───── Records

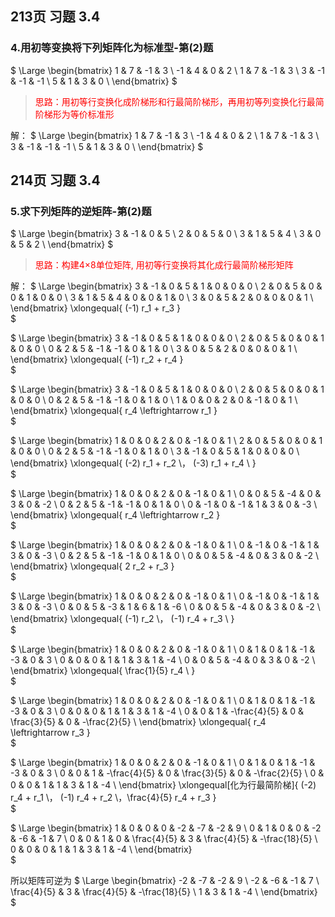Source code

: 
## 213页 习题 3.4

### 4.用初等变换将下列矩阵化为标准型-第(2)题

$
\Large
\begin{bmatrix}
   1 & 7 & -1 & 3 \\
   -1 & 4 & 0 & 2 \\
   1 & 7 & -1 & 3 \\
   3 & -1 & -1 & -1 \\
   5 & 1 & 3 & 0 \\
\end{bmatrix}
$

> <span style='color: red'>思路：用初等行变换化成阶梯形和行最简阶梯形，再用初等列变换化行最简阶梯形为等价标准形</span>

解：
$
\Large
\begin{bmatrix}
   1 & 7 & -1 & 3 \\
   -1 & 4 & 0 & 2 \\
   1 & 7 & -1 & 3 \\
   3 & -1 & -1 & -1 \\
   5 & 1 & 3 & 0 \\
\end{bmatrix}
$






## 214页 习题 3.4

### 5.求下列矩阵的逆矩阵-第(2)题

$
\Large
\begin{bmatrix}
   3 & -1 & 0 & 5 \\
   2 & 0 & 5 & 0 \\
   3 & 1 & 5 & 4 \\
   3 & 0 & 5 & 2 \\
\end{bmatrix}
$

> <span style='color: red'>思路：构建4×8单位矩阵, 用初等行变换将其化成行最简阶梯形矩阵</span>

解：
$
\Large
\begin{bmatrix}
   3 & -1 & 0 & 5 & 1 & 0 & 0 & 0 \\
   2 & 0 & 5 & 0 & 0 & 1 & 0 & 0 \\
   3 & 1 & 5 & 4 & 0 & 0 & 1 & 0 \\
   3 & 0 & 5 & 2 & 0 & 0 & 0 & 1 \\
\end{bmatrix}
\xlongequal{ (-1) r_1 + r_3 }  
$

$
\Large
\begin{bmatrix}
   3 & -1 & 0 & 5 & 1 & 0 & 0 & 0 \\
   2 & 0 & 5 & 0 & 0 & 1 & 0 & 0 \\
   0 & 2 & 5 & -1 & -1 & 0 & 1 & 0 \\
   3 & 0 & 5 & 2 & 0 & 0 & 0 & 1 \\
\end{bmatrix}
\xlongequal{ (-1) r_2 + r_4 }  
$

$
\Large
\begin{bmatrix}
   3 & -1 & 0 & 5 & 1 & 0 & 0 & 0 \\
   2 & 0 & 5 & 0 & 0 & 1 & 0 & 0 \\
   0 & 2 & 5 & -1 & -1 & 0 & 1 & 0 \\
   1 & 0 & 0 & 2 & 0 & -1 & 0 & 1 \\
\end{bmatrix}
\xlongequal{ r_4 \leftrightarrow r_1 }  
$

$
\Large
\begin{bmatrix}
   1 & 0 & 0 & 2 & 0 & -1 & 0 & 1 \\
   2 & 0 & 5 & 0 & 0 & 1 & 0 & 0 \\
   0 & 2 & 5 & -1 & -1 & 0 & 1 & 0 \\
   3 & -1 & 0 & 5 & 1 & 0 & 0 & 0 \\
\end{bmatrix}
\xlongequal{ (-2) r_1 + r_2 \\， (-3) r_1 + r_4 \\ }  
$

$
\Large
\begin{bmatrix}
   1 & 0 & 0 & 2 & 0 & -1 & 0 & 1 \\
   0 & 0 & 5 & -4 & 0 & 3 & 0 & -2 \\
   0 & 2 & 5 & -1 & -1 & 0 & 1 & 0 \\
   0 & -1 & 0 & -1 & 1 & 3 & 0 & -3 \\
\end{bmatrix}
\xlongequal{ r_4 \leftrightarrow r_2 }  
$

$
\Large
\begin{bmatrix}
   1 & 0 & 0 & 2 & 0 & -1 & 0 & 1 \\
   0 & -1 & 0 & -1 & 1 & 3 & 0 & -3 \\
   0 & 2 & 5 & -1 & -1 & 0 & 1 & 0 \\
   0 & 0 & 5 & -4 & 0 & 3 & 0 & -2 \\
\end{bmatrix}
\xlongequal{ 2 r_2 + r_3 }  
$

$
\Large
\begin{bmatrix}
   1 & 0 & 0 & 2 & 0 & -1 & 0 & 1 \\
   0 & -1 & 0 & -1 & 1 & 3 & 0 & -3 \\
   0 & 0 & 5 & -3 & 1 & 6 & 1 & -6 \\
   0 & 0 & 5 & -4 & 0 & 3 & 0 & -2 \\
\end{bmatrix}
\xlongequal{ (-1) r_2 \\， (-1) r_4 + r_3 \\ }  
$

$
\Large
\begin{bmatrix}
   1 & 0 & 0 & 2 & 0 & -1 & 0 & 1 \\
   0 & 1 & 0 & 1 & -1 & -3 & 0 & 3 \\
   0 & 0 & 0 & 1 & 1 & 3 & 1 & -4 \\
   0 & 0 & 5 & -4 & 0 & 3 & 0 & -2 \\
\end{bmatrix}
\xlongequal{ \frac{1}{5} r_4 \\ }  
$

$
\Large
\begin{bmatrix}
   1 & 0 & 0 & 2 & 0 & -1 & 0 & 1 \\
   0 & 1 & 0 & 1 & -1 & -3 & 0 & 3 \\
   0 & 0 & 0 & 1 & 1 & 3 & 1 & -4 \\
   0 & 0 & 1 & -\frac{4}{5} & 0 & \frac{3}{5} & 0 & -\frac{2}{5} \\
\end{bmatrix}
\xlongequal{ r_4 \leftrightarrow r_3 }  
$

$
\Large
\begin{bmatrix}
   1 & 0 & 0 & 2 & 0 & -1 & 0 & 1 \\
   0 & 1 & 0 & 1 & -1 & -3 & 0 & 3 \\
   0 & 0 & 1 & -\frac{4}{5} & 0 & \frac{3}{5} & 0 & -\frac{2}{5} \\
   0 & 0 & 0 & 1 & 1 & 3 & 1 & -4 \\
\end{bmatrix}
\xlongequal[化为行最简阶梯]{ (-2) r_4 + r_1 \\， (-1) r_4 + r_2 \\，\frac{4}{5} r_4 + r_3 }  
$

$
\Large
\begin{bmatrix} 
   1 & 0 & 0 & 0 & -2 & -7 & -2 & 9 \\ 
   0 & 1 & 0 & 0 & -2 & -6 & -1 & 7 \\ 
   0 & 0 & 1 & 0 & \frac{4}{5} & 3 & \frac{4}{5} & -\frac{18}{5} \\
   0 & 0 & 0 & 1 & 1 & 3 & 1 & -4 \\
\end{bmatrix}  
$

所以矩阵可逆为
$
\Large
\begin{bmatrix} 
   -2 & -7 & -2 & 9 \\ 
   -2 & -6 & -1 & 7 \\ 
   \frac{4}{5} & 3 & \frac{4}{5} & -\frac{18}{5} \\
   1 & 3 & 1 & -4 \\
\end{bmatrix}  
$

──────────

What the task requires: Restate word for word the lines from the one holding "0 & 1 & 0 & 0 & -2 & -6 & -1 & 7 \\" through the last line of the listing, omitting every earlier line.

Expected output:
   0 & 1 & 0 & 0 & -2 & -6 & -1 & 7 \\ 
   0 & 0 & 1 & 0 & \frac{4}{5} & 3 & \frac{4}{5} & -\frac{18}{5} \\
   0 & 0 & 0 & 1 & 1 & 3 & 1 & -4 \\
\end{bmatrix}  
$

所以矩阵可逆为
$
\Large
\begin{bmatrix} 
   -2 & -7 & -2 & 9 \\ 
   -2 & -6 & -1 & 7 \\ 
   \frac{4}{5} & 3 & \frac{4}{5} & -\frac{18}{5} \\
   1 & 3 & 1 & -4 \\
\end{bmatrix}  
$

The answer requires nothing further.